When plaintiff arrived at the property, the homeowner told her that two pitbulls were crated in the kitchen. After stepping into the house, plaintiff also noticed a third, uncaged pitbull in the bedroom, but it was "older" and "lethargic" and plaintiff characterized it as "very calm and docile." Plaintiff testified that she had "no reason to believe the pitbulls were dangerous because two were in crates and not making noise, and the other dog was sick." For her part, the homeowner testified that none of the pitbulls had any vicious propensities.

After inspecting the inside of the house, plaintiff and the homeowner went outside.
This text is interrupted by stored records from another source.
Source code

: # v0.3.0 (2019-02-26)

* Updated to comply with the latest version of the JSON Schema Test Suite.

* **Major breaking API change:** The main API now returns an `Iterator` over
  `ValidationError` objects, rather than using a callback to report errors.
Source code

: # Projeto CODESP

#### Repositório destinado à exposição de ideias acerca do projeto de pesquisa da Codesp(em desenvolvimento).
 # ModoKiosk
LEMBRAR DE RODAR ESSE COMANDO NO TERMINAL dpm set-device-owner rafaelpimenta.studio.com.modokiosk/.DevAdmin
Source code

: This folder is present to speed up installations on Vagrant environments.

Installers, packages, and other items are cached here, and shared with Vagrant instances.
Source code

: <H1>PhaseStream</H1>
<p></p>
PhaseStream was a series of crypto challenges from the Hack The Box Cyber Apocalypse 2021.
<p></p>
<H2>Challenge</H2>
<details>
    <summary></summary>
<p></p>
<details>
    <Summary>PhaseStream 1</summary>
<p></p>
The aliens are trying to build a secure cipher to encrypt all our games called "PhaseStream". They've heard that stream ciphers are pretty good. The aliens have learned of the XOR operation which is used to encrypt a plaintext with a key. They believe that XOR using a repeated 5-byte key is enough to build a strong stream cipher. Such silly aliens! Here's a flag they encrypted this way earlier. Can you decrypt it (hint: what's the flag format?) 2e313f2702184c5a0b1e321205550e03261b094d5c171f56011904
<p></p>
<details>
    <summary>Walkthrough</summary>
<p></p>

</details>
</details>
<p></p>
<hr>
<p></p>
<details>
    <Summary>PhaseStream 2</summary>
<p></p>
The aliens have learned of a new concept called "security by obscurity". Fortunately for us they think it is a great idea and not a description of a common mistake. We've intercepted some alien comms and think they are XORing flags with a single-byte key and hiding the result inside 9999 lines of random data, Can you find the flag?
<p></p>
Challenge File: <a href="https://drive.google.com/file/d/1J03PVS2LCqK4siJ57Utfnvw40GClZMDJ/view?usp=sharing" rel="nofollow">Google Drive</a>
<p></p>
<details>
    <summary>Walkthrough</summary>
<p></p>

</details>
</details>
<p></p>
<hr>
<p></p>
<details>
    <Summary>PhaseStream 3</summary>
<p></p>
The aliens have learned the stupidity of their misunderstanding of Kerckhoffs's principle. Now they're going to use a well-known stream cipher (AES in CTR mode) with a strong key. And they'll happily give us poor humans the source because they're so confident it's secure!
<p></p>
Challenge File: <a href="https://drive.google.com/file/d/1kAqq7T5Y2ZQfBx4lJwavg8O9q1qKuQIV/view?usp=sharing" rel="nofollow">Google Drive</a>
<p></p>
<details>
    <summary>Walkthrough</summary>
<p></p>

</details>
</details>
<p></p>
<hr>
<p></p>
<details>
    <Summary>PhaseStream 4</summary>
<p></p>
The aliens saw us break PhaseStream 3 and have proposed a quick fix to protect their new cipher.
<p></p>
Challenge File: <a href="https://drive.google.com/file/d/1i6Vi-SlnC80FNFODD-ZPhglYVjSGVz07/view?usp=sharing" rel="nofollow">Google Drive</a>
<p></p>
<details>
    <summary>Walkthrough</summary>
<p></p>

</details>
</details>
When they did, plaintiff noticed that "the dogs were out of their crates on the deck and making noise." But still, she "had no reason to believe that any of the dogs would bite her."

Unfortunately, she was wrong. As plaintiff walked towards her car, "one of the pitbulls charged her" and "repeatedly attacked" her. She sued the homeowner along with the agency and the agent. She settled her claims with the homeowner, but not the claims against the agency and the agent. Both of them moved for summary judgment, arguing that they owed plaintiff no duty and, even if they did, their actions were not the proximate cause of plaintiff's injuries. The trial court granted both motions, holding that "no duty of care existed between the[ ] parties."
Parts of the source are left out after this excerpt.